Micro-USB is a variant of the USB-B connector. The whole point of A and B was that A ports were used on the "host" system, and B were used on the peripheral. If you remember USB On-the-Go, that was an attempt to reverse the trend and allow a USB-B device (including micro ports) to act as a host.
USB-C erased that distinction in favor of a full duplex network connection between two hosts.
USB-OTG ports are technically mini-AB and micro-AB ports that can fit both A and B plugs.
And USB-C is neither full-duplex (at least not for USB 2) nor host-to-host; there is a protocol negotiation and some devices can never act as hosts, although some can indeed assume both host and device roles.

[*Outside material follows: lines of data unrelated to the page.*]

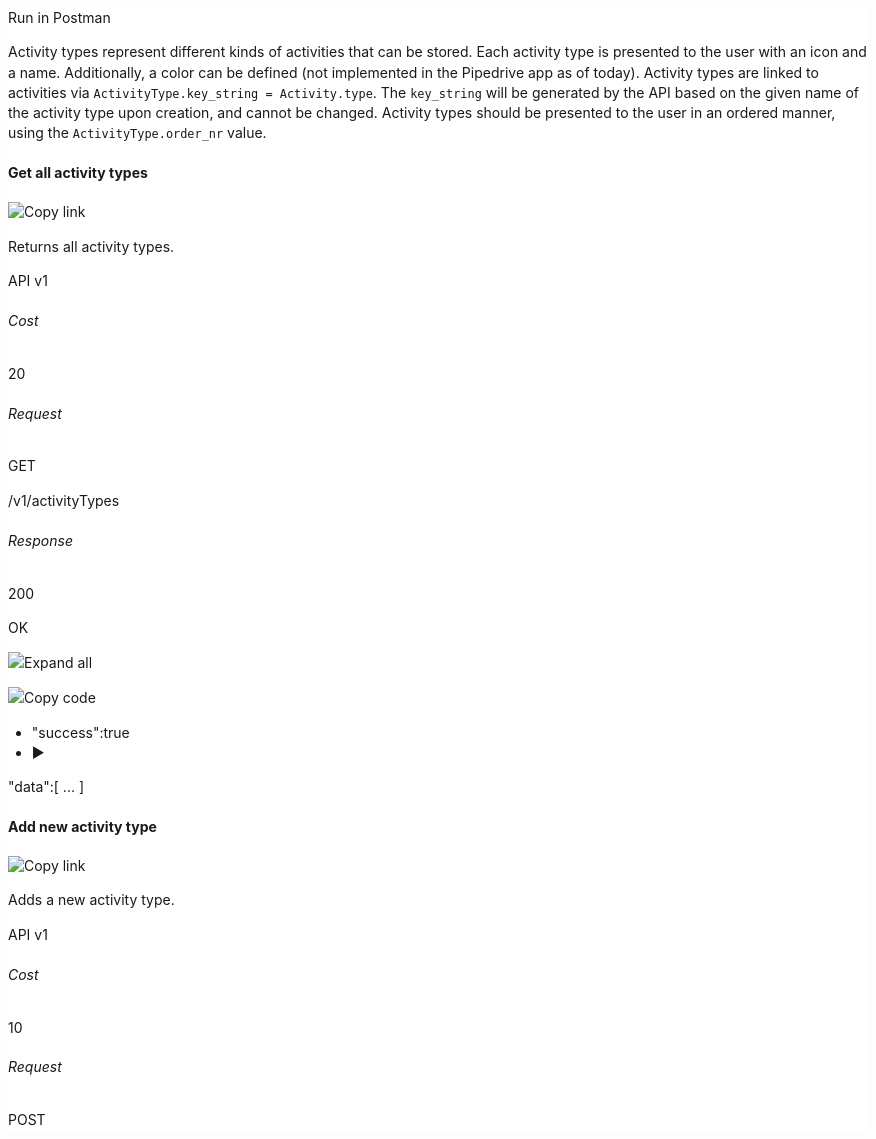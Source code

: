 Run in Postman

Activity types represent different kinds of activities that can be stored. Each activity type is presented to the user with an icon and a name. Additionally, a color can be defined (not implemented in the Pipedrive app as of today). Activity types are linked to activities via `ActivityType.key_string = Activity.type`. The `key_string` will be generated by the API based on the given name of the activity type upon creation, and cannot be changed. Activity types should be presented to the user in an ordered manner, using the `ActivityType.order_nr` value.

#### Get all activity types

![Copy link](<Base64-Image-Removed>)

Returns all activity types.

API v1

###### Cost

20

###### Request

GET

/v1/activityTypes

###### Response

200

OK

![](<Base64-Image-Removed>)Expand all

![](<Base64-Image-Removed>)Copy code

- "success":true
- ▶


"data":\[ ... \]

#### Add new activity type

![Copy link](<Base64-Image-Removed>)

Adds a new activity type.

API v1

###### Cost

10

###### Request

POST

Even in a “host-to-host connection”, only one side will act as the host.
In the same sense that A and B are variants of each other, sure.
Even though it's called micro-B, the design is closer to A, and micro supports both ends with basically the same plug. I would never refer to it as just "B". "B" means the square plug.
If we're being pedantic, it's USB Micro-B - more specifically the High-Speed variant. There's also USB Micro-A and USB Micro-AB, and all three have SuperSpeed variants which are twice the size.
I wasn't being pedantic though. USB-B is in my experience used to refer to the square plug (commonly found in printers). Micro-USB seemed like a closer approximation to what I though that poster was referring to.